La France a maintenu à travers les péripéties des dernières périodes, son soutien actif et attentif. Mais la question qui se pose est de savoir comment on peut aujourd'hui mieux aider ce pays ami à avancer. Quelle initiative nouvelle pouvons-nous prendre ? Quelles actions conduire ? Que peut faire l'Etat ? Que peuvent faire les collectivités locales ? Nos organisations non-gouvernementales, nos associations ? Comment mieux aider ce pays à sortir du gouffre où il s'enfonce ?
Régis Debray a eu l'idée de former un comité pour, à la fois, réfléchir sur la situation actuelle de Haïti et l'état des relations franco-haïtiennes, et proposer des actions concrètes, capables de dynamiser, de réorienter la relation franco-haïtienne de manière à ce qu'elle contribue, avec tous les Haïtiens de bonne volonté et avec ses partenaires de la région et l'OEA, à briser le cercle infernal dans lequel ce pays est plongé.

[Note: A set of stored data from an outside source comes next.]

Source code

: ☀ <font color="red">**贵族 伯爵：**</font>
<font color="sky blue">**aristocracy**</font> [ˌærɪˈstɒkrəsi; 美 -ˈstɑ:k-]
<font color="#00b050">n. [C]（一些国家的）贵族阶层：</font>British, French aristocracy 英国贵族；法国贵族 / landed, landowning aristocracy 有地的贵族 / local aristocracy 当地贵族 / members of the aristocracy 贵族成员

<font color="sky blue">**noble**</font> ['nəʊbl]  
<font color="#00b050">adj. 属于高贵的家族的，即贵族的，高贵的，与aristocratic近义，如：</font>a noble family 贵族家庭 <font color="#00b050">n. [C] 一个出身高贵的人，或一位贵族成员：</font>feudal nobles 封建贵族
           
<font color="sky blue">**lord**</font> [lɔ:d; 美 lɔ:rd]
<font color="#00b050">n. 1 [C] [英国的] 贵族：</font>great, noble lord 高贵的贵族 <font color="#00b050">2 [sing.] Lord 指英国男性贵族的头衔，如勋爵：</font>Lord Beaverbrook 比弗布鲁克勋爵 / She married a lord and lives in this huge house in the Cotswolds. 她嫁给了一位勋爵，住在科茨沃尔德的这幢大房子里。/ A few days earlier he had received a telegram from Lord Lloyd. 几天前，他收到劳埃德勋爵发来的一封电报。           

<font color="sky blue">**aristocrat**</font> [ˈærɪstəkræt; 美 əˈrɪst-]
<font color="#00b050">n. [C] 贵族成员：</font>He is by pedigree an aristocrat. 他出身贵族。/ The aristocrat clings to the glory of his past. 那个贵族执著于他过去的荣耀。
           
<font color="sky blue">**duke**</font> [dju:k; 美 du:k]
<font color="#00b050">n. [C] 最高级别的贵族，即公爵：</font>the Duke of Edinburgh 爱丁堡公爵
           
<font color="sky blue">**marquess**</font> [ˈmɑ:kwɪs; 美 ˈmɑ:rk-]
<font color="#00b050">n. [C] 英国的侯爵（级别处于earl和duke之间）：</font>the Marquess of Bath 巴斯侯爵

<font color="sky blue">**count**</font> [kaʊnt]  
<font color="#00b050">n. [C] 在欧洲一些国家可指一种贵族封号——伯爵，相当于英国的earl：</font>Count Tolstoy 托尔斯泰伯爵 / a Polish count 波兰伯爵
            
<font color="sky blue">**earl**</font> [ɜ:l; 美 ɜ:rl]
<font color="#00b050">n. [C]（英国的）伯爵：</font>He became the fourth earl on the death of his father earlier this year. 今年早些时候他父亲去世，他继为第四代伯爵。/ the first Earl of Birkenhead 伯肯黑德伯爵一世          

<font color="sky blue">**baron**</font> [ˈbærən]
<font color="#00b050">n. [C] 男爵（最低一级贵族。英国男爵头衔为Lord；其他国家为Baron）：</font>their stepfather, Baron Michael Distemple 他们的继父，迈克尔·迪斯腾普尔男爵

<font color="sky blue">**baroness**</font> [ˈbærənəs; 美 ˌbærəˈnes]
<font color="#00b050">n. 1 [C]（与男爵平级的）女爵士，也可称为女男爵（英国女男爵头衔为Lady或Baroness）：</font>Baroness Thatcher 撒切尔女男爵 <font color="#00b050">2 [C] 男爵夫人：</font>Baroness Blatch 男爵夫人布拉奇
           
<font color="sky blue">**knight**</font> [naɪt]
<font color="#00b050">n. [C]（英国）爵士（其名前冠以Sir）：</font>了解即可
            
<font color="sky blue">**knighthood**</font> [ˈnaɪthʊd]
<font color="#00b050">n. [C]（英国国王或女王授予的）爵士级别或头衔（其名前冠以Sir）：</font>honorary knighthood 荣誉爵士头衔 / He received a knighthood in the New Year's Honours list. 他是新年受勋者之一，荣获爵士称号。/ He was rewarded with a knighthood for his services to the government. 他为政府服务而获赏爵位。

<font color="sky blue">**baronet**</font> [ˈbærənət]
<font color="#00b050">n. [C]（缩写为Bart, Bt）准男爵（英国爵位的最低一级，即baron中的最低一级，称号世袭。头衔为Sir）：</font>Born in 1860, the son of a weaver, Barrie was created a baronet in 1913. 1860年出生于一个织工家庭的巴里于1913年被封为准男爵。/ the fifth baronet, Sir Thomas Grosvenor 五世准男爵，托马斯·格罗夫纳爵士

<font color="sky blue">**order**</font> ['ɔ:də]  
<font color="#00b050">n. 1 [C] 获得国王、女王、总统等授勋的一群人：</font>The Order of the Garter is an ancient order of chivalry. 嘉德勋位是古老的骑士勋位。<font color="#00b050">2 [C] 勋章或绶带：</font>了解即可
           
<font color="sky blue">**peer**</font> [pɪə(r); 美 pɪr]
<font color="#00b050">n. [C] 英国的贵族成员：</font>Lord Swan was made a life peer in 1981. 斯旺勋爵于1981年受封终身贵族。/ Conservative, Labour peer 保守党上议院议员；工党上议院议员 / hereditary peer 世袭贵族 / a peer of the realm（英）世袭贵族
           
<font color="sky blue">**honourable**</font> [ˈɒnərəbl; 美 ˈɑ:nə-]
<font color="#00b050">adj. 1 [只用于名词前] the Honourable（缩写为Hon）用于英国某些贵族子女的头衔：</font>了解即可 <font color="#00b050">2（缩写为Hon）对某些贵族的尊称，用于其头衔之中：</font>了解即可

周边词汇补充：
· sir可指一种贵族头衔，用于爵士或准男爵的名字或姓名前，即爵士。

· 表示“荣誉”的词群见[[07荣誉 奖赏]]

Je tiens à préciser que, bien évidemment, votre comité travaillera en toute indépendance. La diversité de sa composition est, je crois, le gage de la sérénité et de l'audace des suggestions et des propositions que le gouvernement attend de vous. Son ambition, c'est-à-dire votre ambition, sera, en vous fondant sur les enseignements de l'histoire et pour dépasser les malentendus du passé, d'explorer, bien sûr, les voies d'une relation plus harmonieuse, plus dynamique, plus constructive avec ce pays. Vous pourrez auditionner un très large éventail de personnalités haïtiennes et françaises, vous rendre en Guadeloupe afin d'examiner les appuis possibles de nos départements des Antilles et de la Guyane à Haïti et vous rendre en Haïti même, afin de rencontrer et d'écouter nombre de responsables, en particulier de la société civile.
Pour ce qui nous concerne, pour être le plus rapidement en mesure d'avancer, je souhaiterais recevoir votre rapport en janvier prochain, puisqu'il y a une échéance importante : le début de l'année 2004 est en effet marqué par un symbole important : c'est à ce moment-là que nous célébrerons le bicentenaire de l'indépendance d'Haïti.